Work item: Entries follow. Set all of them down as they stand.

Plain-text document sources:
• • • •
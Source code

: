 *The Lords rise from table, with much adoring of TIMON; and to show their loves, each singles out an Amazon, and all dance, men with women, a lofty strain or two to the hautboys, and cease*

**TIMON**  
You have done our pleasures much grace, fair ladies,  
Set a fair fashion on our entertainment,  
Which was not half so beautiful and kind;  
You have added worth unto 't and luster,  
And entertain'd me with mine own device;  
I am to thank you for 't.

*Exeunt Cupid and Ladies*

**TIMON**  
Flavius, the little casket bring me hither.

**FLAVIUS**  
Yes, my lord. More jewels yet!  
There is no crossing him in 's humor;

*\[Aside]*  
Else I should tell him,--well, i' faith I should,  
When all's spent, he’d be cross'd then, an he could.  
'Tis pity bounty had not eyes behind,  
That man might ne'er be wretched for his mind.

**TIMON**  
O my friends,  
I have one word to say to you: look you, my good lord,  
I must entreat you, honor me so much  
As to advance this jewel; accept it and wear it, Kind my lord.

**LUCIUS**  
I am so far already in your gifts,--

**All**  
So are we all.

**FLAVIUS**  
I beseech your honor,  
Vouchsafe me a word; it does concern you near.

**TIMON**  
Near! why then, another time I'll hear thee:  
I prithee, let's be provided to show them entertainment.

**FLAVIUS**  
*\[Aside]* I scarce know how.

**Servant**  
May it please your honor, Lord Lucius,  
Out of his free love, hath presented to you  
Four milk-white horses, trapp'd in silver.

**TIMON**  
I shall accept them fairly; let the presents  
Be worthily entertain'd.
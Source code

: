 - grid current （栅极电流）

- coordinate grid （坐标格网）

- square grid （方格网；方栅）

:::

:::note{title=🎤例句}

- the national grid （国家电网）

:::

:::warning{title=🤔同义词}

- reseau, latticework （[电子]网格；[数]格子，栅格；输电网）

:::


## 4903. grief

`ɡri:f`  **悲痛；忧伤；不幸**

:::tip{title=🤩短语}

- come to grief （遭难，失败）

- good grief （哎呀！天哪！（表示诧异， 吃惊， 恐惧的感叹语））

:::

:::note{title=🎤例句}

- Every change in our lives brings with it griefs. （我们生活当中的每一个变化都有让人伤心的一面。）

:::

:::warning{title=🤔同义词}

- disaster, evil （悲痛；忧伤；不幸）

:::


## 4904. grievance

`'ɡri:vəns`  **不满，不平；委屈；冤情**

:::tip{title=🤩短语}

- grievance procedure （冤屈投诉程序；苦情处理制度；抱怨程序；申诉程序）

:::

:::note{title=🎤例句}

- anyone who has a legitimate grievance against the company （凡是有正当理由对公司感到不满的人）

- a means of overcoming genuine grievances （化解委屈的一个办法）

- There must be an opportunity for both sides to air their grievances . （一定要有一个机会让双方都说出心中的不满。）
• • • •
Exercise response:
Source code

: *The Lords rise from table, with much adoring of TIMON; and to show their loves, each singles out an Amazon, and all dance, men with women, a lofty strain or two to the hautboys, and cease*

**TIMON**  
You have done our pleasures much grace, fair ladies,  
Set a fair fashion on our entertainment,  
Which was not half so beautiful and kind;  
You have added worth unto 't and luster,  
And entertain'd me with mine own device;  
I am to thank you for 't.

*Exeunt Cupid and Ladies*

**TIMON**  
Flavius, the little casket bring me hither.

**FLAVIUS**  
Yes, my lord. More jewels yet!  
There is no crossing him in 's humor;

*\[Aside]*  
Else I should tell him,--well, i' faith I should,  
When all's spent, he’d be cross'd then, an he could.  
'Tis pity bounty had not eyes behind,  
That man might ne'er be wretched for his mind.

**TIMON**  
O my friends,  
I have one word to say to you: look you, my good lord,  
I must entreat you, honor me so much  
As to advance this jewel; accept it and wear it, Kind my lord.

**LUCIUS**  
I am so far already in your gifts,--

**All**  
So are we all.

**FLAVIUS**  
I beseech your honor,  
Vouchsafe me a word; it does concern you near.

**TIMON**  
Near! why then, another time I'll hear thee:  
I prithee, let's be provided to show them entertainment.

**FLAVIUS**  
*\[Aside]* I scarce know how.

**Servant**  
May it please your honor, Lord Lucius,  
Out of his free love, hath presented to you  
Four milk-white horses, trapp'd in silver.

**TIMON**  
I shall accept them fairly; let the presents  
Be worthily entertain'd.
Source code

: - grid current （栅极电流）

- coordinate grid （坐标格网）

- square grid （方格网；方栅）

:::

:::note{title=🎤例句}

- the national grid （国家电网）

:::

:::warning{title=🤔同义词}

- reseau, latticework （[电子]网格；[数]格子，栅格；输电网）

:::


## 4903. grief

`ɡri:f`  **悲痛；忧伤；不幸**

:::tip{title=🤩短语}

- come to grief （遭难，失败）

- good grief （哎呀！天哪！（表示诧异， 吃惊， 恐惧的感叹语））

:::

:::note{title=🎤例句}

- Every change in our lives brings with it griefs. （我们生活当中的每一个变化都有让人伤心的一面。）

:::

:::warning{title=🤔同义词}

- disaster, evil （悲痛；忧伤；不幸）

:::


## 4904. grievance

`'ɡri:vəns`  **不满，不平；委屈；冤情**

:::tip{title=🤩短语}

- grievance procedure （冤屈投诉程序；苦情处理制度；抱怨程序；申诉程序）

:::

:::note{title=🎤例句}

- anyone who has a legitimate grievance against the company （凡是有正当理由对公司感到不满的人）

- a means of overcoming genuine grievances （化解委屈的一个办法）

- There must be an opportunity for both sides to air their grievances . （一定要有一个机会让双方都说出心中的不满。）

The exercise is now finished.